* WHAT IS BEING ASKED
Without changing a word, repeat the data, and include no pictures.

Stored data
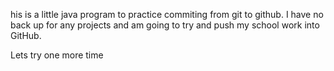 his is a little java program to practice commiting from git to github.
I have no back up for any projects and am going to try and push my school work into
GitHub.

Lets try one more time
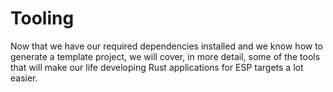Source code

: # Tooling

Now that we have our required dependencies installed and we know how to generate a
template project, we will cover, in more detail, some of the tools that will make
 our life developing Rust applications for ESP targets a lot easier.
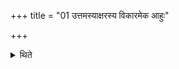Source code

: +++
title = "01 उत्तमस्याक्षरस्य विकारमेक आहुः"

+++

<details><summary>थिते</summary>

उत्तमस्याक्षरस्य विकारमेक आहुः १
</details>
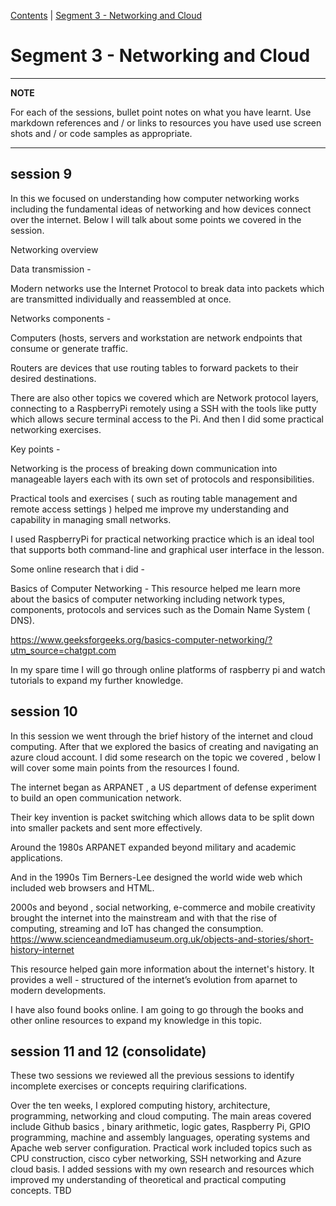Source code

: [Contents](../personal_learning_record/personal_learning_record.md) | [Segment 3 - Networking and Cloud](../personal_learning_record/segment3.md) 

# Segment 3 - Networking and Cloud

---
**NOTE**

For each of the sessions, bullet point notes on what you have learnt.
Use markdown references and / or links to resources you have used
use  screen shots and / or code samples as appropriate.

---

## session 9

In this we focused on understanding how computer networking works including the fundamental ideas of networking and how devices connect over the internet. Below I will talk about some points we covered in the session.

Networking overview

Data transmission -

Modern networks use the Internet Protocol to break data into packets which are transmitted individually and reassembled at once.

Networks components -

Computers (hosts, servers and workstation are network endpoints that consume or generate traffic.

Routers are devices that use routing tables to forward packets to their desired destinations.

There are also other topics we covered which are Network protocol layers, connecting to a RaspberryPi remotely using a SSH with the tools like putty which allows secure terminal access to the Pi. And then I did some practical networking exercises.

Key points -

Networking is the process of breaking down communication into manageable layers each with its own set of protocols and responsibilities.

Practical tools and exercises ( such as routing table management and remote access settings ) helped me improve my understanding and capability in managing small networks.

I used RaspberryPi for practical networking practice which is an ideal tool that supports both command-line and graphical user interface in the lesson.

Some online research that i did -

Basics of Computer Networking - This resource helped me learn more about the basics of computer networking including network types, components, protocols and services such as the Domain Name System ( DNS).

<https://www.geeksforgeeks.org/basics-computer-networking/?utm_source=chatgpt.com>

In my spare time I will go through online platforms of raspberry pi and watch tutorials to expand my further knowledge.


## session 10

In this session we went through the brief history of the internet and cloud computing. After that we explored the basics of creating and navigating an azure cloud account. I did some research on the topic we covered , below I will cover some main points from the resources I found.

The internet began as ARPANET , a US department of defense experiment to build an open communication network.

Their key invention is packet switching which allows data to be split down into smaller packets and sent more effectively.

Around the 1980s ARPANET expanded beyond military and academic applications.

And in the 1990s Tim Berners-Lee designed the world wide web which included web browsers and HTML.

2000s and beyond , social networking, e-commerce and mobile creativity brought the internet into the mainstream and with that the rise of computing, streaming and IoT has changed the consumption. <https://www.scienceandmediamuseum.org.uk/objects-and-stories/short-history-internet>

This resource helped gain more information about the internet's history. It provides a well - structured of the internet’s evolution from aparnet to modern developments.

I have also found books online. I am going to go through the books and other online resources to expand my knowledge in this topic.


## session 11 and 12 (consolidate)

These two sessions we reviewed all the previous sessions to identify incomplete exercises or concepts requiring clarifications.

Over the ten weeks, I explored computing history, architecture, programming, networking and cloud computing. The main areas covered include Github basics , binary arithmetic, logic gates, Raspberry Pi, GPIO programming, machine and assembly languages, operating systems and Apache web server configuration. Practical work included topics such as CPU construction, cisco cyber networking, SSH networking and Azure cloud basis. I added sessions with my own research and resources which improved my understanding of theoretical and practical computing concepts.
TBD

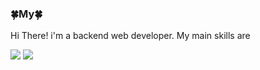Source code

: ### 🍀My🍀
Hi There! i'm a backend web developer.
My main skills are

<img src="https://img.shields.io/badge/JAVA-FF8787?style=flat&logo=JAVA&logoColor=FF8787"/>


<!-- <img src="https://img.shields.io/badge/{내용}-{배경 색깔}?style={스타일}&logo={로고이름}&logoColor={로고 색깔}"/> -->


<img src="https://img.shields.io/badge/JAVA-yellow?style=flat&logo=JAVA&logoColor=E34F26"/>


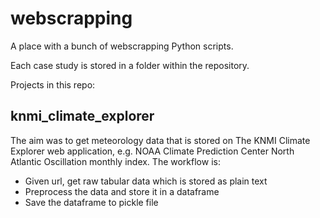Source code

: # webscrapping
A place with a bunch of webscrapping Python scripts.

Each case study is stored in a folder within the repository.

Projects in this repo:

## knmi_climate_explorer

The aim was to get meteorology data that is stored on The KNMI Climate Explorer web application, e.g. NOAA Climate Prediction Center North Atlantic Oscillation monthly index. The workflow is:
* Given url, get raw tabular data which is stored as plain text
* Preprocess the data and store it in a dataframe
* Save the dataframe to pickle file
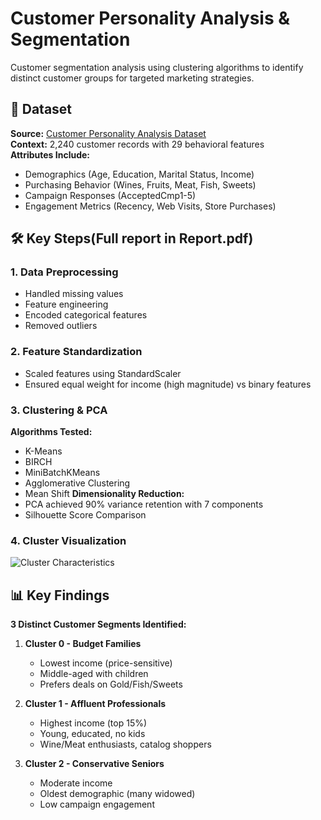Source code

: # Customer Personality Analysis & Segmentation



Customer segmentation analysis using clustering algorithms to identify distinct customer groups for targeted marketing strategies.

## 📁 Dataset
**Source:** [Customer Personality Analysis Dataset](https://www.kaggle.com/datasets/imakash3011/customer-personality-analysis/data)  
**Context:** 2,240 customer records with 29 behavioral features  
**Attributes Include:**
- Demographics (Age, Education, Marital Status, Income)
- Purchasing Behavior (Wines, Fruits, Meat, Fish, Sweets)
- Campaign Responses (AcceptedCmp1-5)
- Engagement Metrics (Recency, Web Visits, Store Purchases)

## 🛠️ Key Steps(Full report in **Report.pdf**)
### 1. Data Preprocessing
- Handled missing values
- Feature engineering
- Encoded categorical features
- Removed outliers

### 2. Feature Standardization
- Scaled features using StandardScaler
- Ensured equal weight for income (high magnitude) vs binary features

### 3. Clustering & PCA
**Algorithms Tested:**
- K-Means
- BIRCH
- MiniBatchKMeans 
- Agglomerative Clustering
- Mean Shift
**Dimensionality Reduction:**
- PCA achieved 90% variance retention with 7 components
- Silhouette Score Comparison

### 4. Cluster Visualization
![Cluster Characteristics](reports/cluster_viz.png)

## 📊 Key Findings
**3 Distinct Customer Segments Identified:**
1. **Cluster 0 - Budget Families**  
   - Lowest income (price-sensitive)
   - Middle-aged with children
   - Prefers deals on Gold/Fish/Sweets

2. **Cluster 1 - Affluent Professionals**  
   - Highest income (top 15%)
   - Young, educated, no kids
   - Wine/Meat enthusiasts, catalog shoppers

3. **Cluster 2 - Conservative Seniors**  
   - Moderate income
   - Oldest demographic (many widowed)
   - Low campaign engagement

* TASK SOLUTION
 his is a little java program to practice commiting from git to github.
I have no back up for any projects and am going to try and push my school work into
GitHub.

Lets try one more time
Source code

: # Tooling

Now that we have our required dependencies installed and we know how to generate a
template project, we will cover, in more detail, some of the tools that will make
 our life developing Rust applications for ESP targets a lot easier.
Source code

: +++
title = "01 उत्तमस्याक्षरस्य विकारमेक आहुः"

+++

<details><summary>थिते</summary>

उत्तमस्याक्षरस्य विकारमेक आहुः १
</details>
Source code

: [Contents](../personal_learning_record/personal_learning_record.md) | [Segment 3 - Networking and Cloud](../personal_learning_record/segment3.md) 

# Segment 3 - Networking and Cloud

---
**NOTE**

For each of the sessions, bullet point notes on what you have learnt.
Use markdown references and / or links to resources you have used
use  screen shots and / or code samples as appropriate.

---

## session 9

In this we focused on understanding how computer networking works including the fundamental ideas of networking and how devices connect over the internet. Below I will talk about some points we covered in the session.

Networking overview

Data transmission -

Modern networks use the Internet Protocol to break data into packets which are transmitted individually and reassembled at once.

Networks components -

Computers (hosts, servers and workstation are network endpoints that consume or generate traffic.

Routers are devices that use routing tables to forward packets to their desired destinations.

There are also other topics we covered which are Network protocol layers, connecting to a RaspberryPi remotely using a SSH with the tools like putty which allows secure terminal access to the Pi. And then I did some practical networking exercises.

Key points -

Networking is the process of breaking down communication into manageable layers each with its own set of protocols and responsibilities.

Practical tools and exercises ( such as routing table management and remote access settings ) helped me improve my understanding and capability in managing small networks.

I used RaspberryPi for practical networking practice which is an ideal tool that supports both command-line and graphical user interface in the lesson.

Some online research that i did -

Basics of Computer Networking - This resource helped me learn more about the basics of computer networking including network types, components, protocols and services such as the Domain Name System ( DNS).

<https://www.geeksforgeeks.org/basics-computer-networking/?utm_source=chatgpt.com>

In my spare time I will go through online platforms of raspberry pi and watch tutorials to expand my further knowledge.


## session 10

In this session we went through the brief history of the internet and cloud computing. After that we explored the basics of creating and navigating an azure cloud account. I did some research on the topic we covered , below I will cover some main points from the resources I found.

The internet began as ARPANET , a US department of defense experiment to build an open communication network.

Their key invention is packet switching which allows data to be split down into smaller packets and sent more effectively.

Around the 1980s ARPANET expanded beyond military and academic applications.

And in the 1990s Tim Berners-Lee designed the world wide web which included web browsers and HTML.

2000s and beyond , social networking, e-commerce and mobile creativity brought the internet into the mainstream and with that the rise of computing, streaming and IoT has changed the consumption. <https://www.scienceandmediamuseum.org.uk/objects-and-stories/short-history-internet>

This resource helped gain more information about the internet's history. It provides a well - structured of the internet’s evolution from aparnet to modern developments.

I have also found books online. I am going to go through the books and other online resources to expand my knowledge in this topic.


## session 11 and 12 (consolidate)

These two sessions we reviewed all the previous sessions to identify incomplete exercises or concepts requiring clarifications.

Over the ten weeks, I explored computing history, architecture, programming, networking and cloud computing. The main areas covered include Github basics , binary arithmetic, logic gates, Raspberry Pi, GPIO programming, machine and assembly languages, operating systems and Apache web server configuration. Practical work included topics such as CPU construction, cisco cyber networking, SSH networking and Azure cloud basis. I added sessions with my own research and resources which improved my understanding of theoretical and practical computing concepts.
TBD

Source code

: ### 🍀My🍀
Hi There! i'm a backend web developer.
My main skills are

<img src="https://img.shields.io/badge/JAVA-FF8787?style=flat&logo=JAVA&logoColor=FF8787"/>


<!-- <img src="https://img.shields.io/badge/{내용}-{배경 색깔}?style={스타일}&logo={로고이름}&logoColor={로고 색깔}"/> -->


<img src="https://img.shields.io/badge/JAVA-yellow?style=flat&logo=JAVA&logoColor=E34F26"/>


Source code

: # webscrapping
A place with a bunch of webscrapping Python scripts.

Each case study is stored in a folder within the repository.

Projects in this repo:

## knmi_climate_explorer

The aim was to get meteorology data that is stored on The KNMI Climate Explorer web application, e.g. NOAA Climate Prediction Center North Atlantic Oscillation monthly index. The workflow is:
* Given url, get raw tabular data which is stored as plain text
* Preprocess the data and store it in a dataframe
* Save the dataframe to pickle file
Source code

: # Customer Personality Analysis & Segmentation



Customer segmentation analysis using clustering algorithms to identify distinct customer groups for targeted marketing strategies.

## 📁 Dataset
**Source:** [Customer Personality Analysis Dataset](https://www.kaggle.com/datasets/imakash3011/customer-personality-analysis/data)  
**Context:** 2,240 customer records with 29 behavioral features  
**Attributes Include:**
- Demographics (Age, Education, Marital Status, Income)
- Purchasing Behavior (Wines, Fruits, Meat, Fish, Sweets)
- Campaign Responses (AcceptedCmp1-5)
- Engagement Metrics (Recency, Web Visits, Store Purchases)

## 🛠️ Key Steps(Full report in **Report.pdf**)
### 1. Data Preprocessing
- Handled missing values
- Feature engineering
- Encoded categorical features
- Removed outliers

### 2. Feature Standardization
- Scaled features using StandardScaler
- Ensured equal weight for income (high magnitude) vs binary features

### 3. Clustering & PCA
**Algorithms Tested:**
- K-Means
- BIRCH
- MiniBatchKMeans 
- Agglomerative Clustering
- Mean Shift
**Dimensionality Reduction:**
- PCA achieved 90% variance retention with 7 components
- Silhouette Score Comparison

### 4. Cluster Visualization
![Cluster Characteristics](reports/cluster_viz.png)

## 📊 Key Findings
**3 Distinct Customer Segments Identified:**
1. **Cluster 0 - Budget Families**  
   - Lowest income (price-sensitive)
   - Middle-aged with children
   - Prefers deals on Gold/Fish/Sweets

2. **Cluster 1 - Affluent Professionals**  
   - Highest income (top 15%)
   - Young, educated, no kids
   - Wine/Meat enthusiasts, catalog shoppers

3. **Cluster 2 - Conservative Seniors**  
   - Moderate income
   - Oldest demographic (many widowed)
   - Low campaign engagement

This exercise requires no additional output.